Surat kuasa tersebut telah terdaftar di Pengadilan Negeri Purwodadi pada 1 Oktober 2025 dengan nomor 399/SK.Khusus/2025/PN Pwd.
Langkah hukum ini menjadi sinyal serius dari tim advokat John L. Situmorang yang berkomitmen untuk membuka tabir dugaan rekayasa hukum dan ketidakadilan dalam perkara tersebut.
“Kasus ini penuh kejanggalan sejak proses penyelidikan hingga putusan. Kami menduga ada pelanggaran asas due process of law dan kemungkinan pesekokolan dalam penegakan hukumnya,” tegas John L. Situmorang, S.H., M.H., saat dikonfirmasi tim media, Jumat (4/10/2025).

Dugaan Kejanggalan Prosedural Jadi Dasar Pengajuan PK
Perkara dengan nomor 28/Pid.B/2023/PN Pwd tersebut telah diputus oleh majelis hakim pada 27 Juni 2023, di bawah pimpinan Erwino M. Amahorseja, S.H. Namun, menurut Situmorang, terdapat sejumlah kejanggalan serius dalam proses hukum yang dijalani kliennya.
Kejanggalan tersebut mencakup pemeriksaan saksi yang dinilai tidak objektif hingga dokumen Berita Acara Pemeriksaan (BAP) yang diklaim tidak pernah diberikan kepada pihak terdakwa.
“Kami melihat indikasi kuat adanya pelanggaran hak-hak hukum terdakwa. Ini bukan sekadar persoalan teknis, tapi menyangkut integritas aparat penegak hukum di Grobogan,” ujarnya.
Sebagai bentuk perlawanan terhadap dugaan kriminalisasi ini, tim hukum John L. Situmorang memastikan akan mengajukan Peninjauan Kembali (PK) ke Mahkamah Agung Republik Indonesia. Langkah ini dilakukan untuk menegakkan prinsip keadilan dan membersihkan nama baik Suwarno.
“PK ini bukan hanya demi keadilan Suwarno, tetapi juga demi tegaknya hukum yang bersih di negeri ini. Kita tidak boleh diam ketika hukum dipelintir menjadi alat kekuasaan,” tambahnya.
Soroti Korupsi Bansos: Pihak Terduga Pelaku Justru Jadi Saksi
Selain fokus pada dugaan rekayasa kasus Suwarno, John L. Situmorang juga menyoroti dugaan penyimpangan dalam pengelolaan Dana Bantuan Sosial (Bansos) di Desa Penganten, Kecamatan Klambu, pada tahun 2022.

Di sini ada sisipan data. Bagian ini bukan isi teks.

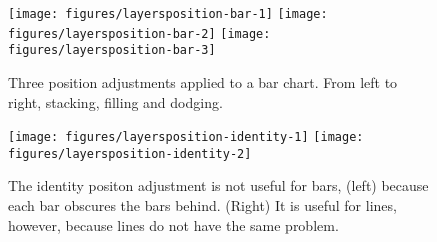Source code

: \begin{Shaded}
\begin{Highlighting}[]
\StringTok{ } 
\StringTok{ }\NormalTok{(} \NormalTok{)}
\StringTok{ }\NormalTok{(} \NormalTok{)}
\StringTok{ }\NormalTok{(} \NormalTok{)}
\end{Highlighting}
\end{Shaded}

\begin{figure}

{\centering \texttt{[image: figures/layersposition-bar-1]} \texttt{[image: figures/layersposition-bar-2]} \texttt{[image: figures/layersposition-bar-3]} 

}

\caption{Three position adjustments applied to a bar chart.  From left to right, stacking, filling and dodging.\label{fig:position-bar}}
\end{figure}

\begin{Shaded}
\begin{Highlighting}[]
\StringTok{ }\NormalTok{(} \NormalTok{)}
 \NormalTok{, } 
  \NormalTok{, }
\end{Highlighting}
\end{Shaded}

\begin{figure}

{\centering \texttt{[image: figures/layersposition-identity-1]} \texttt{[image: figures/layersposition-identity-2]} 

}

\caption{The identity positon adjustment is not useful for bars, (left) because each bar obscures the bars behind.  (Right) It is useful for lines, however, because lines do not have the same problem.\label{fig:position-identity}}
\end{figure}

Isu ini menjadi krusial karena Situmorang mencium adanya kaitan antara dugaan korupsi tersebut dengan kasus yang menimpa kliennya. Ia meminta aparat penegak hukum, khususnya Polres Grobogan dan Kejaksaan Negeri Grobogan, untuk segera menelusuri dugaan penyimpangan tersebut.
“Kami meminta aparat segera menelusuri dugaan korupsi dana Bansos Desa Penganten tahun 2022. Saat itu, Kepala Desa dan Direktur BUMDes setempat disebut-sebut terlibat, bahkan menjadi saksi dalam kasus yang kami nilai penuh rekayasa ini,” ungkap Situmorang.
Pernyataan ini mengarah pada dugaan praktik “maling teriak maling,” di mana pihak yang diduga melakukan tindak pidana korupsi justru berperan dalam memidanakan orang lain.
“Jangan sampai terjadi praktik maling teriak maling, di mana yang bersalah justru bersembunyi di balik kriminalisasi terhadap orang lain,” pungkasnya.
Kasus Suwarno kini menjadi sorotan publik lantaran banyak pihak menilai proses hukumnya tidak wajar. Pengamat hukum menilai langkah Situmorang dan timnya merupakan bentuk perlawanan moral terhadap praktik ‘mafia hukum’ yang diduga masih bercokol di daerah.